In conclusion, I've heard more predictions of market effects stemming from election outcomes that proved to be dead wrong than right. The above arguments add to the reasons to be careful as market participants in trying to estimate the impact of this election.


A steady stream of global macro readings also lies ahead with every major region participating.

Yet another wave of global purchasing managers’ indices arrive and will offer further Q3 growth signals (charts 8–13). US ISM measures for manufacturing (Tuesday) and services (Friday) could cool due to a combination of supply-side challenges and the rise of the Delta variant but watch the price and hiring signals particularly closely. China updates the state’s purchasing managers’ indices for August on Monday and then the private PMIs on Tuesday and Thursday. Mexico will refresh its manufacturing PMI Wednesday and Brazil will update its suite of PMIs on Wednesday and Friday. India updates PMIs on Wednesday and Friday.

US markets will also consider several other macro readings before nonfarm payrolls arrive. The Conference Board’s consumer confidence reading for August might follow the UoM sentiment measure lower on Tuesday, but the CB measure has been the stronger one so far this year and is more weighted toward jobs. Vehicle sales are expected to plummet in Wednesday’s tally for August given advance industry guidance. Construction spending might drop given a significant decline in housing starts that would be difficult for nonresidential construction spending to overcome. The trade deficit likely narrowed as a services surplus gets added to what we already know happened to the goods deficit (Thursday). Factory orders might inch forward on nondurable goods orders given we already know that durable goods orders were soft (Thursday).
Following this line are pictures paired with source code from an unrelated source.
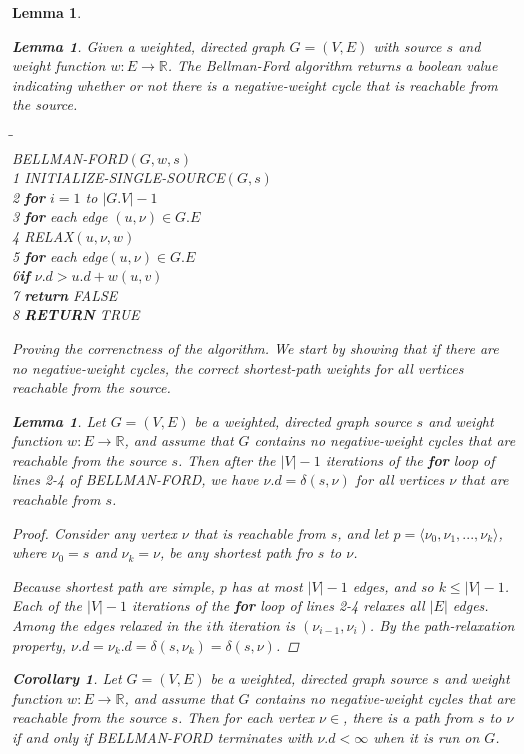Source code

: \documentclass[a4paper,11pt]{book}
\newtheorem{lemma}[theorem]{Lemma}
\newtheorem{corollary}[theorem]{Corollary}
\begin{document}
{\begin{lemma}
\begin{lemma}
Given a weighted, directed graph $G= (V, E)$ with source $s$ and weight function $w : E \rightarrow \mathbb{R}$. The Bellman-Ford algorithm returns a boolean value indicating whether or not there is a negative-weight cycle that is reachable from the source. 
\begin{tabbing}
\hspace{.8cm}\=\hspace{.8cm}\=\hspace{.8cm}\=\\
BELLMAN-FORD$(G,w,s)$\\
1 \>INITIALIZE-SINGLE-SOURCE$(G,s)$\\
2 \>\textbf{for} $i=1$ to $|G.V|-1$\\
3 \>\>\textbf{for} each edge $(u,\nu)\in G.E$\\
4 \>\>\>RELAX$(u,\nu,w)$\\
5\> \textbf{for} each edge$(u,\nu)\in G.E$\\
6\>\>\textbf{if} $\nu.d>u.d+w(u,v)$\\
7 \>\>\>\textbf{return} FALSE\\
8 \> \textbf{RETURN} TRUE
\end{tabbing}
Proving the correnctness of the algorithm. We start by showing that if there are no negative-weight cycles, the correct shortest-path weights for all vertices reachable from the source.

\begin{lemma} Let $G=(V,E)$ be a weighted, directed graph source $s$ and weight function $w : E\rightarrow \mathbb{R}$, and assume that $G$ contains no negative-weight cycles that are reachable from the source $s$. Then after the $|V|-1$ iterations of the \textbf{for} loop of lines 2-4 of BELLMAN-FORD, we have $\nu.d = \delta(s,\nu)$ for all vertices $\nu$ that are reachable from $s$.
\end{lemma}
\begin{proof}
Consider any vertex $\nu$ that is reachable from $s$, and let $p = \langle \nu_0, \nu_1, ...,\nu_k\rangle$, where $\nu_0 =s$ and $\nu_k =\nu$, be any shortest path fro $s$ to $\nu$.

Because shortest path are simple, $p$ has at most $|V|-1$ edges, and so $k\leq|V|-1$. Each of the $|V|-1$ iterations of the \textbf{for} loop of lines 2-4 relaxes all $|E|$ edges. Among the edges relaxed in the $i$th iteration is $(\nu_{i-1}, \nu_i)$. By the path-relaxation property, $\nu.d = \nu_k.d=\delta(s,\nu_k)=\delta(s,\nu)$. 
\end{proof}
\begin{corollary}
Let $G=(V,E)$ be a weighted, directed graph source $s$ and weight function $w : E\rightarrow \mathbb{R}$, and assume that $G$ contains no negative-weight cycles that are reachable from the source $s$. Then for each vertex $\nu \in $, there is a path from $s$ to $\nu$ if and only if BELLMAN-FORD terminates with $\nu.d <\infty$ when it is run on $G$.
\end{corollary}


\end{lemma}
\end{lemma}}
\end{document}
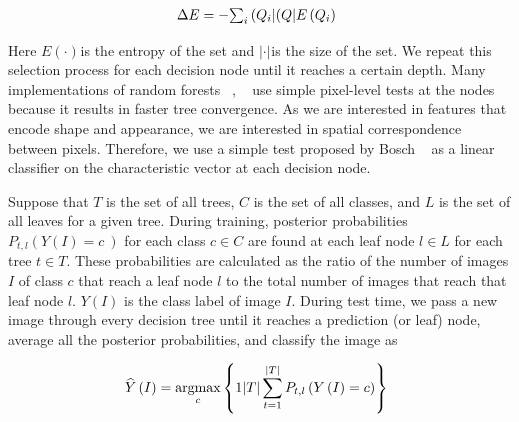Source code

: \let\saveeqnno\theequation
\let\savefrac\frac
\def\dispfrac{\displaystyle\savefrac}
\begin{eqnarray}
\let\frac\dispfrac
\gdef\theequation{2}
\let\theHequation\theequation
\label{disp-formula-group-d27d73835da3454a817782924579e245}
\begin{array}{@{}l}\Delta E=-{\sum_i{\frac{\left(Q_i\right\vert}{\left(Q\right\vert}E\left(Q_i\right)}}\end{array}
\end{eqnarray}
\global\let\theequation\saveeqnno
\addtocounter{equation}{-1}\ignorespaces 

Here $E\left(\cdot\right) $\ensuremath{_{}}is the entropy of the set and $\left\vert \cdot\right\vert $\ensuremath{_{}}is the size of the set. We repeat this selection process for each decision node until it reaches a certain depth. Many implementations of random forests \unskip~\cite{1641075:26775846}, \unskip~\cite{1641075:26775849} use simple pixel-level tests at the nodes because it results in faster tree convergence. As we are interested in features that encode shape and appearance, we are interested in spatial correspondence between pixels. Therefore, we use a simple test proposed by Bosch \unskip~\cite{1641075:26775861} {\textemdash} as a linear classifier on the characteristic vector {\textemdash} at each decision node.

Suppose that $T $ is the set of all trees, $C $ is the set of all classes, and $L $ is the set of all leaves for a given tree. During training, posterior probabilities $P_{t,l}\left(Y\left(I\right)=c\:\right) $ for each class $c\in C $ are found at each leaf node $l\in L $ for each tree $t\in T $. These probabilities are calculated as the ratio of the number of images $I $ of class $c $ that reach a leaf node $l $ to the total number of images that reach that leaf node $l $. $Y\left(I\right) $ is the class label of image $I $. During test time, we pass a new image through every decision tree until it reaches a prediction (or leaf) node, average all the posterior probabilities, and classify the image as

\let\saveeqnno\theequation
\let\savefrac\frac
\def\dispfrac{\displaystyle\savefrac}
\begin{eqnarray}
\let\frac\dispfrac
\gdef\theequation{3}
\let\theHequation\theequation
\label{disp-formula-group-032e1395024b44bca0feeb46474c0adc}
\begin{array}{@{}l}\widehat Y\left(I\right)=\underset c{\text{argmax}}\left\{\frac1{\left\vert T\right\vert}\sum_{t=1}^{\left\vert T\right\vert}P_{t,l}\left(Y\left(I\right)=c\right)\right\}\end{array}
\end{eqnarray}
\global\let\theequation\saveeqnno
\addtocounter{equation}{-1}\ignorespaces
Canada will update GDP for the month of June with preliminary July guidance and will also report on overall Q2 GDP growth on Tuesday. I’ve gone with 0.7% m/m which is consistent with StatsCan’s ‘flash’ guidance provided at the end of July, as well as 2 ½% annualized growth for Q2 which would be roughly in line with BoC expectations. The bigger issue is where July GDP lands since we have only a handful of readings to go by. It might be a pretty strong start to Q3 given reopening effects and limited data such as hours worked that were up by 1.3% m/m, although housing starts slipped a bit and existing home resales fell by 3.5% m/m which drives lower ancillary service activity.

European markets will principally focus upon a round of inflation updates with nothing material due in the UK. Eurozone CPI for August (Tuesday) is expected to push a little higher in month-ago terms but the year-ago base effect shift could drive a powerful gain in core CPI from 0.7% y/y to about double that which the ECB would likely look through as a transitory boost through to year-end.

Australia updates Q2 GDP growth on Tuesday and growth is expected to cool materially toward ½% q/q after a trio of bullish readings from 2020Q3 through Q1 this year. The renewed rise of the COVID-19 virus sparked lockdowns in its major cities and downside risk as the economy transitioned into Q3. 

Brazil’s economy is also expected to grind to a near halt for similar reasons when Q2 GDP growth arrives on Tuesday.

India’s economy will likely see Q2 GDP growth surge in year-over-year terms driven by base effects on Tuesday.

Asia-Pacific markets will consider CPI updates from South Korea and Indonesia, as well as the monthly data dump out of Japan starting with retail sales, industrial production and the jobless rate followed by housing starts, Q2 capex spending and vehicle sales.

Only one global central bank is on tap this week. Chile’s central bank is expected to hike again on Tuesday. Our Chilean economists expect a 25bps increase in the overnight rate as headline inflation for July registered at 4.5% y/y, breaching the upper band of the bank's 3 +/- 1% target inflation range. A hike would follow the decision in July to raise the policy rate by 25bps to 0.75% and some within consensus anticipate a half point rate hike. Across LatAm markets the only release of note will be Peru’s CPI report on Wednesday that is likely to continue to see headline inflation sharply outpace core.